About two years ago I wrote a bit about when it was legal to cache a dispatch identifier so that you didn’t have to look it up a second time.
I was reminded of this today because the scripting sustaining engineering team was working on a bug that involved a customer incorrectly caching a dispatch identifier. I’d like to take this opportunity to expand a bit on the rules I mentioned two years ago.
Suppose you’ve got two script engines that are totally identical – same script code added in the same order, similarly the same named items – running on two different threads. I’m sure you can see why that would be useful; think of an ASP server serving up two pages on two threads, for example. The customer needed to call a particular script function by invoking each script engine’s global dispatch. They were getting the dispatch identifier once, caching it and using it for calling both engines. Depending on what build of the script engine they were using, that either worked fine or died horribly.
Unfortunately it turns out that dying horribly is both legal and expected. A given dispatch identifier can only be cached in the context of a particular dispatch object. Two identical dispatch objects with identical functions are allowed to give different dispatch identifiers for a given method!
The script engines have changed their algorithm for how dispatch identifiers are generated several times over the years. In some builds of the script engines, dispatch identifiers are generated sequentially, so that the first function added is one, the second is two, and so on. In those builds, two identical engines that have had the same functions added in the same order will have identical dispatch identifiers for a given name. In other builds of the script engines, the dispatch identifiers are globally unique, so that two engines with two functions will always have different dispatch identifiers even if everything is identical otherwise.
Unfortunately the customer built and tested their code against the former kind of engine and then upgraded to a more recent version using the latter algorithm, which broke them. I regret the problem — I’m the guy who screwed around with the algorithm — but still, you’ve got to follow the rules. Calling
GetIdsOfNames is almost always very fast compared to Invoke, so please don’t cache dispatch identifiers for performance reasons. We don’t do so in the script engines, as I mentioned two years ago, because the trouble you get into when you do it wrong is not worth the time you save.

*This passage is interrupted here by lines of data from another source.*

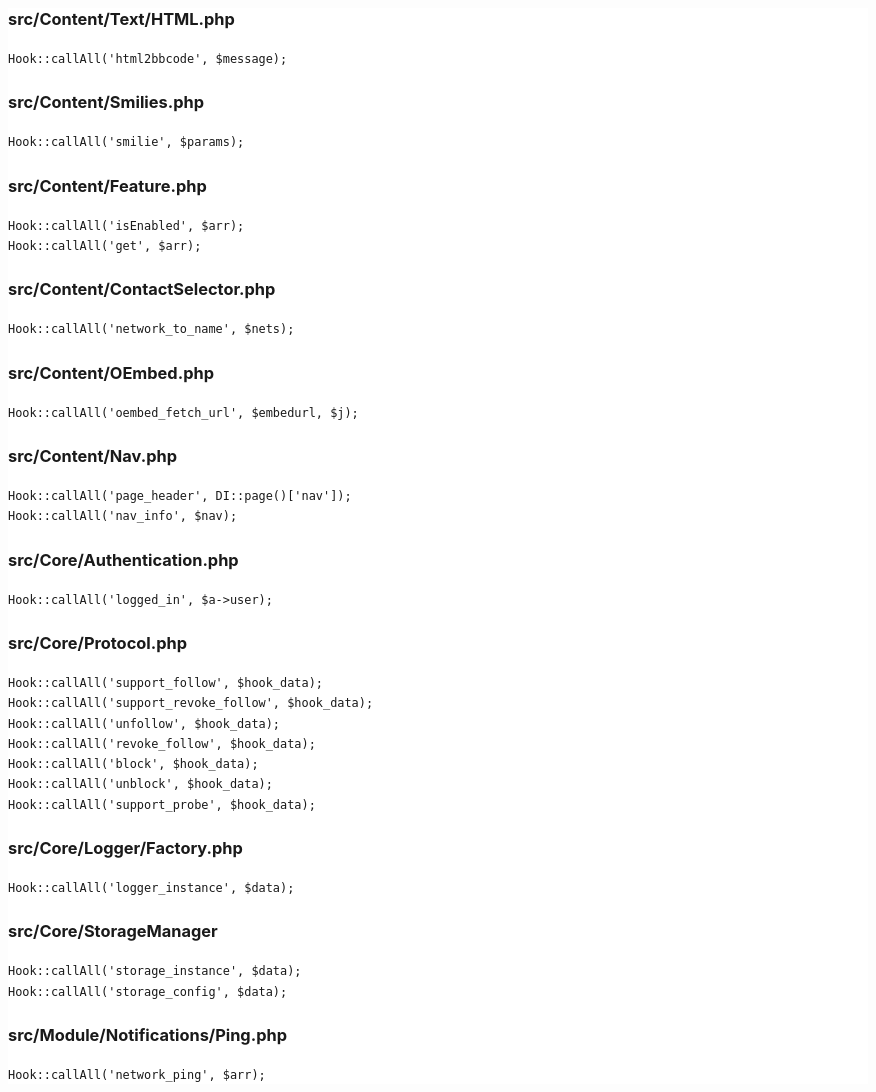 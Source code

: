 ### src/Content/Text/HTML.php

    Hook::callAll('html2bbcode', $message);

### src/Content/Smilies.php

    Hook::callAll('smilie', $params);

### src/Content/Feature.php

    Hook::callAll('isEnabled', $arr);
    Hook::callAll('get', $arr);

### src/Content/ContactSelector.php

    Hook::callAll('network_to_name', $nets);

### src/Content/OEmbed.php

    Hook::callAll('oembed_fetch_url', $embedurl, $j);

### src/Content/Nav.php

    Hook::callAll('page_header', DI::page()['nav']);
    Hook::callAll('nav_info', $nav);

### src/Core/Authentication.php

    Hook::callAll('logged_in', $a->user);

### src/Core/Protocol.php

    Hook::callAll('support_follow', $hook_data);
    Hook::callAll('support_revoke_follow', $hook_data);
    Hook::callAll('unfollow', $hook_data);
    Hook::callAll('revoke_follow', $hook_data);
    Hook::callAll('block', $hook_data);
    Hook::callAll('unblock', $hook_data);
    Hook::callAll('support_probe', $hook_data);

### src/Core/Logger/Factory.php

    Hook::callAll('logger_instance', $data);

### src/Core/StorageManager

    Hook::callAll('storage_instance', $data);
    Hook::callAll('storage_config', $data);

### src/Module/Notifications/Ping.php

    Hook::callAll('network_ping', $arr);
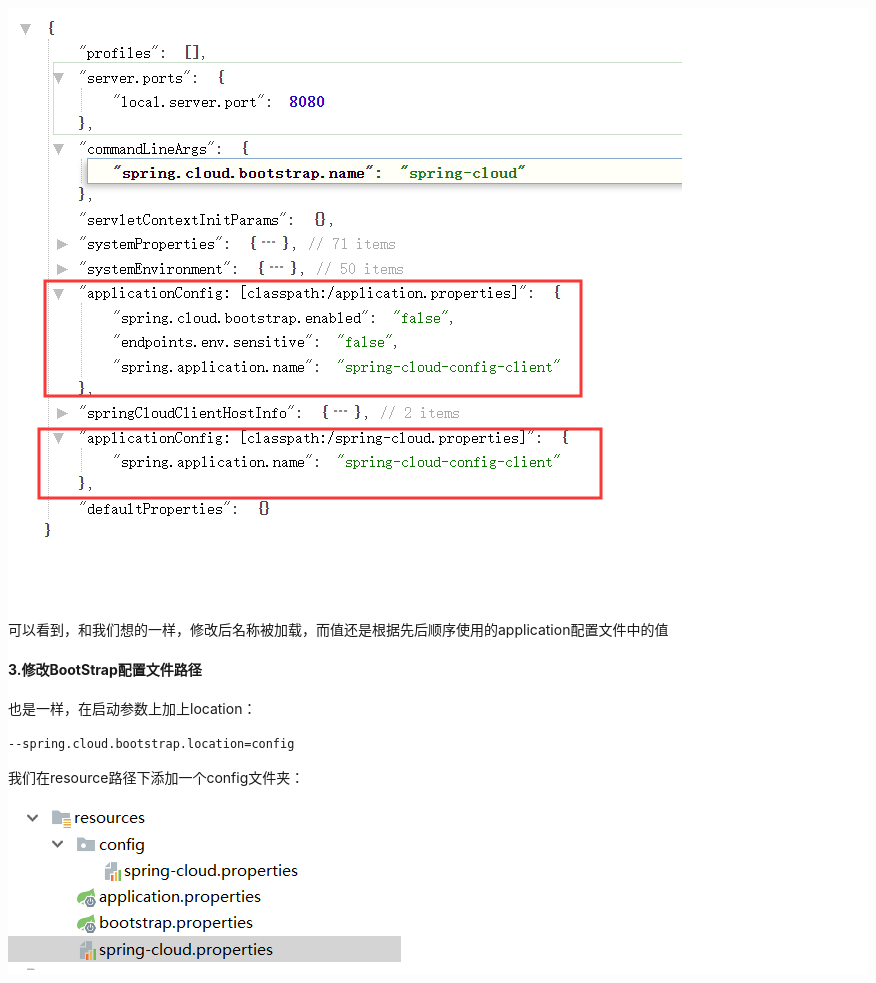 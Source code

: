 ![1574841537530](../image/1574841537530.png)

可以看到，和我们想的一样，修改后名称被加载，而值还是根据先后顺序使用的application配置文件中的值

#### 3.修改BootStrap配置文件路径

也是一样，在启动参数上加上location：

```
--spring.cloud.bootstrap.location=config
```

我们在resource路径下添加一个config文件夹：

![1574842697435](../image/1574842697435.png)
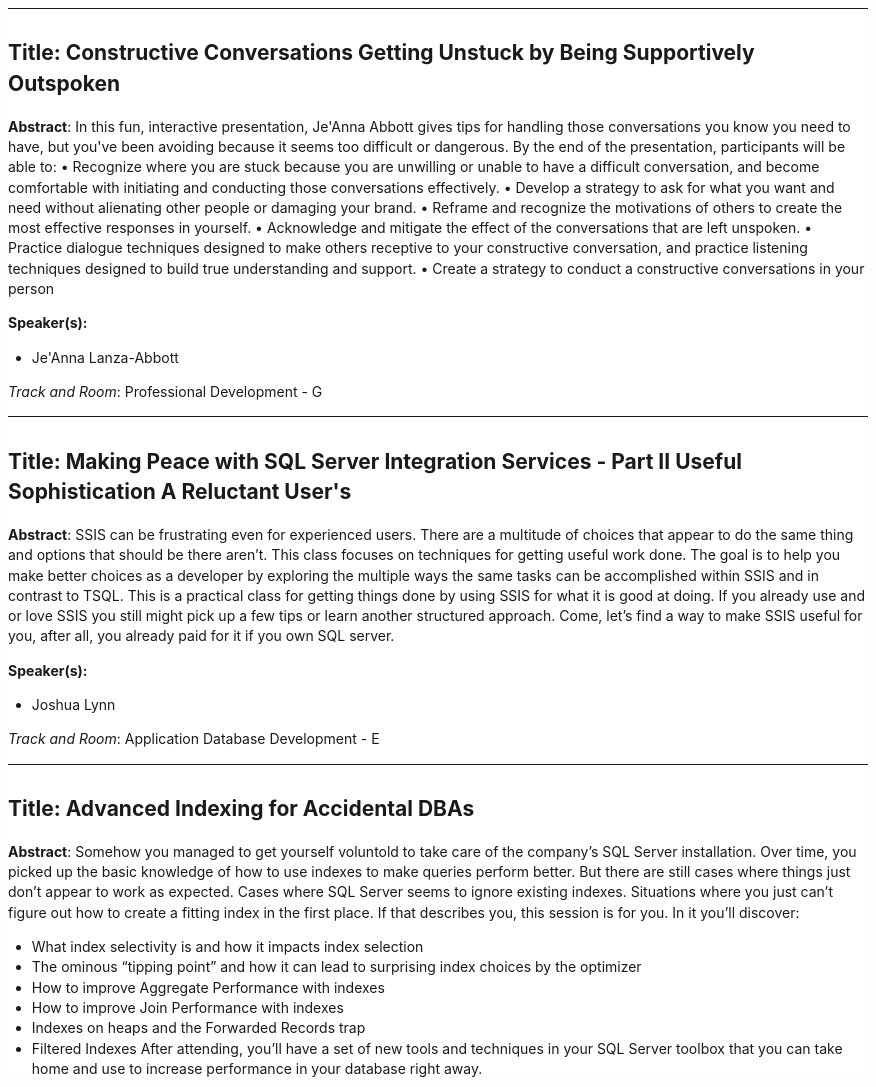 ----------------------------------------------------------------------------------- 
 
 
## Title: Constructive Conversations Getting Unstuck by Being Supportively Outspoken
 
**Abstract**:
In this fun, interactive presentation, Je'Anna Abbott gives tips for handling those conversations you know you need to have, but you've been avoiding because it seems too difficult or dangerous. By the end of the presentation, participants will be able to: • Recognize where you are stuck because you are unwilling or unable to have a difficult conversation, and become comfortable with initiating and conducting those conversations effectively. •	Develop a strategy to ask for what you want and need without alienating other people or damaging your brand. •	Reframe and recognize the motivations of others to create the most effective responses in yourself. • Acknowledge and mitigate the effect of the conversations that are left unspoken. •	Practice dialogue techniques designed to make others receptive to your constructive conversation, and practice listening techniques designed to build true understanding and support. •	Create a strategy to conduct a constructive conversations in your person
 
**Speaker(s):**
- Je'Anna Lanza-Abbott
 
*Track and Room*: Professional Development - G
 
----------------------------------------------------------------------------------- 
 
 
## Title: Making Peace with SQL Server Integration Services - Part II Useful Sophistication A Reluctant User's
 
**Abstract**:
SSIS can be frustrating even for experienced users. There are a multitude of choices that appear to do the same thing and options that should be there aren’t.  This class focuses on techniques for getting useful work done.  The goal is to help you make better choices as a developer by exploring the multiple ways the same tasks can be accomplished within SSIS and in contrast to TSQL.  This is a practical class for getting things done by using SSIS for what it is good at doing. If you already use and or love SSIS you still might pick up a few tips or learn another structured approach. Come, let’s find a way to make SSIS useful for you, after all, you already paid for it if you own SQL server.
 
**Speaker(s):**
- Joshua Lynn
 
*Track and Room*: Application  Database Development - E
 
----------------------------------------------------------------------------------- 
 
 
## Title: Advanced Indexing for Accidental DBAs
 
**Abstract**:
Somehow you managed to get yourself voluntold to take care of the company’s SQL Server installation. Over time, you picked up the basic knowledge of how to use indexes to make queries perform better. 
But there are still cases where things just don’t appear to work as expected. Cases where SQL Server seems to ignore existing indexes. Situations where you just can’t figure out how to create a fitting index in the first place.
If that describes you, this session is for you. In it you’ll discover:
- What index selectivity is and how it impacts index selection
- The ominous “tipping point” and how it can lead to surprising index choices by the optimizer
- How to improve Aggregate Performance with indexes
- How to improve Join Performance with indexes
- Indexes on heaps and the Forwarded Records trap
- Filtered Indexes
After attending, you’ll have a set of new tools and techniques in your SQL Server toolbox that you can take home and use to increase performance in your database right away.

While I’m on the subject, a quick word of advice for implementers too: If you are implementing
IDispatch on an expando object it is very tempting to say “I’ll use a pointer to my function object as the dispatch identifier for that function”. Just cast the pointer to int and you’ve guaranteed uniqueness and have an easy way to map back to the function when invoked, right? Please do not do this. First off, it’s not portable to 64 bit machines. Second, it’s dangerous – a hostile or broken caller can make you invoke pointers to garbage. Third, on processes with 3GB of user-accessible memory, pointers can be cast to negative integers and negative integers are illegal dispatch ids. Come up with some safer way to guarantee uniqueness of your dispatch ids, such as maintaining a global counter and lookup table.